*Task directions*
Write the data out again, matching every line exactly.

Records from a data source:
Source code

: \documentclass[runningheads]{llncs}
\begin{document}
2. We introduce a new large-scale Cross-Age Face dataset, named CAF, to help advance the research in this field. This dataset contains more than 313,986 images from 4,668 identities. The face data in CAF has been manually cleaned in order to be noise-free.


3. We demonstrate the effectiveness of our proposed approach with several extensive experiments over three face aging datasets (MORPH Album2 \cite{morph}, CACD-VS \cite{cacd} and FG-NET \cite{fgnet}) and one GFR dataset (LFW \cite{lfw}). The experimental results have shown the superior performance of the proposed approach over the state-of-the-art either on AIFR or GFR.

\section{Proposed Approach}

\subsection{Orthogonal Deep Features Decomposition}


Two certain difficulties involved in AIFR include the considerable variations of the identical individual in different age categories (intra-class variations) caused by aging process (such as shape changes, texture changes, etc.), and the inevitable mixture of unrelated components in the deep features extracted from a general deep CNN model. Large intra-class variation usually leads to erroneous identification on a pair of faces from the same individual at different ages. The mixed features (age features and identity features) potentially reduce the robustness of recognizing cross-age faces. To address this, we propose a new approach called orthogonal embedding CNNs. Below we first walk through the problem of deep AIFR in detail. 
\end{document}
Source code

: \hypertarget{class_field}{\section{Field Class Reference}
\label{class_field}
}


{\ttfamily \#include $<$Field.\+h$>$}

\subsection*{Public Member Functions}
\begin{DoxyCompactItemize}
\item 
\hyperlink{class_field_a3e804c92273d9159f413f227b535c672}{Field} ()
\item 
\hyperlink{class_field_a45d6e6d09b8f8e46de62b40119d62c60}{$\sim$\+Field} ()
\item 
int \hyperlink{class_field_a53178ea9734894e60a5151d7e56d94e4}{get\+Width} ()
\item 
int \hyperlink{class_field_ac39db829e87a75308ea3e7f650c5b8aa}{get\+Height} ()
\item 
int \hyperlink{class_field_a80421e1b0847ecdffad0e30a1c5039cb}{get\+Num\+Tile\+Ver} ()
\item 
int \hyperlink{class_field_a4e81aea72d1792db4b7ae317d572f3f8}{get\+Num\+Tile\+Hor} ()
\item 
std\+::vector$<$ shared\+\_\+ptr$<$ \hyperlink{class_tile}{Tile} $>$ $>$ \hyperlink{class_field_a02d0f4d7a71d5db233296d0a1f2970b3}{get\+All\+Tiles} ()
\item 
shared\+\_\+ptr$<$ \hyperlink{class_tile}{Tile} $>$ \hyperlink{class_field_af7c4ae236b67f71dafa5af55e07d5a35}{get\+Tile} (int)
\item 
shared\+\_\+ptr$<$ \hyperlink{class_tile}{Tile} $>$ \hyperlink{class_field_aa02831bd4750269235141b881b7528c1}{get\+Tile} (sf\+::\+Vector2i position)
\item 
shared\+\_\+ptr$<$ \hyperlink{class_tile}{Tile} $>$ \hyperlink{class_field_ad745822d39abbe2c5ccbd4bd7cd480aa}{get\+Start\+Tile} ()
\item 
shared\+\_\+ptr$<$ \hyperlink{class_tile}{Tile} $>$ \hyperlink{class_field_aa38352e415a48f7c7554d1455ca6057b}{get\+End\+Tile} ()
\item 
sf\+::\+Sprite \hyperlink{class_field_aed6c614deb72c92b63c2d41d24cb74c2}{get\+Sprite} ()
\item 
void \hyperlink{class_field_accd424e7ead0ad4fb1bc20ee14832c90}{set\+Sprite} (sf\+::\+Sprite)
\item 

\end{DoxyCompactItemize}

*Exercise answer*
Source code

: \documentclass[runningheads]{llncs}
\begin{document}
2. We introduce a new large-scale Cross-Age Face dataset, named CAF, to help advance the research in this field. This dataset contains more than 313,986 images from 4,668 identities. The face data in CAF has been manually cleaned in order to be noise-free.


3. We demonstrate the effectiveness of our proposed approach with several extensive experiments over three face aging datasets (MORPH Album2 \cite{morph}, CACD-VS \cite{cacd} and FG-NET \cite{fgnet}) and one GFR dataset (LFW \cite{lfw}). The experimental results have shown the superior performance of the proposed approach over the state-of-the-art either on AIFR or GFR.

\section{Proposed Approach}

\subsection{Orthogonal Deep Features Decomposition}


Two certain difficulties involved in AIFR include the considerable variations of the identical individual in different age categories (intra-class variations) caused by aging process (such as shape changes, texture changes, etc.), and the inevitable mixture of unrelated components in the deep features extracted from a general deep CNN model. Large intra-class variation usually leads to erroneous identification on a pair of faces from the same individual at different ages. The mixed features (age features and identity features) potentially reduce the robustness of recognizing cross-age faces. To address this, we propose a new approach called orthogonal embedding CNNs. Below we first walk through the problem of deep AIFR in detail. 
\end{document}
Source code

: \hypertarget{class_field}{\section{Field Class Reference}
\label{class_field}
}


{\ttfamily \#include $<$Field.\+h$>$}

\subsection*{Public Member Functions}
\begin{DoxyCompactItemize}
\item 
\hyperlink{class_field_a3e804c92273d9159f413f227b535c672}{Field} ()
\item 
\hyperlink{class_field_a45d6e6d09b8f8e46de62b40119d62c60}{$\sim$\+Field} ()
\item 
int \hyperlink{class_field_a53178ea9734894e60a5151d7e56d94e4}{get\+Width} ()
\item 
int \hyperlink{class_field_ac39db829e87a75308ea3e7f650c5b8aa}{get\+Height} ()
\item 
int \hyperlink{class_field_a80421e1b0847ecdffad0e30a1c5039cb}{get\+Num\+Tile\+Ver} ()
\item 
int \hyperlink{class_field_a4e81aea72d1792db4b7ae317d572f3f8}{get\+Num\+Tile\+Hor} ()
\item 
std\+::vector$<$ shared\+\_\+ptr$<$ \hyperlink{class_tile}{Tile} $>$ $>$ \hyperlink{class_field_a02d0f4d7a71d5db233296d0a1f2970b3}{get\+All\+Tiles} ()
\item 
shared\+\_\+ptr$<$ \hyperlink{class_tile}{Tile} $>$ \hyperlink{class_field_af7c4ae236b67f71dafa5af55e07d5a35}{get\+Tile} (int)
\item 
shared\+\_\+ptr$<$ \hyperlink{class_tile}{Tile} $>$ \hyperlink{class_field_aa02831bd4750269235141b881b7528c1}{get\+Tile} (sf\+::\+Vector2i position)
\item 
shared\+\_\+ptr$<$ \hyperlink{class_tile}{Tile} $>$ \hyperlink{class_field_ad745822d39abbe2c5ccbd4bd7cd480aa}{get\+Start\+Tile} ()
\item 
shared\+\_\+ptr$<$ \hyperlink{class_tile}{Tile} $>$ \hyperlink{class_field_aa38352e415a48f7c7554d1455ca6057b}{get\+End\+Tile} ()
\item 
sf\+::\+Sprite \hyperlink{class_field_aed6c614deb72c92b63c2d41d24cb74c2}{get\+Sprite} ()
\item 
void \hyperlink{class_field_accd424e7ead0ad4fb1bc20ee14832c90}{set\+Sprite} (sf\+::\+Sprite)
\item 

\end{DoxyCompactItemize}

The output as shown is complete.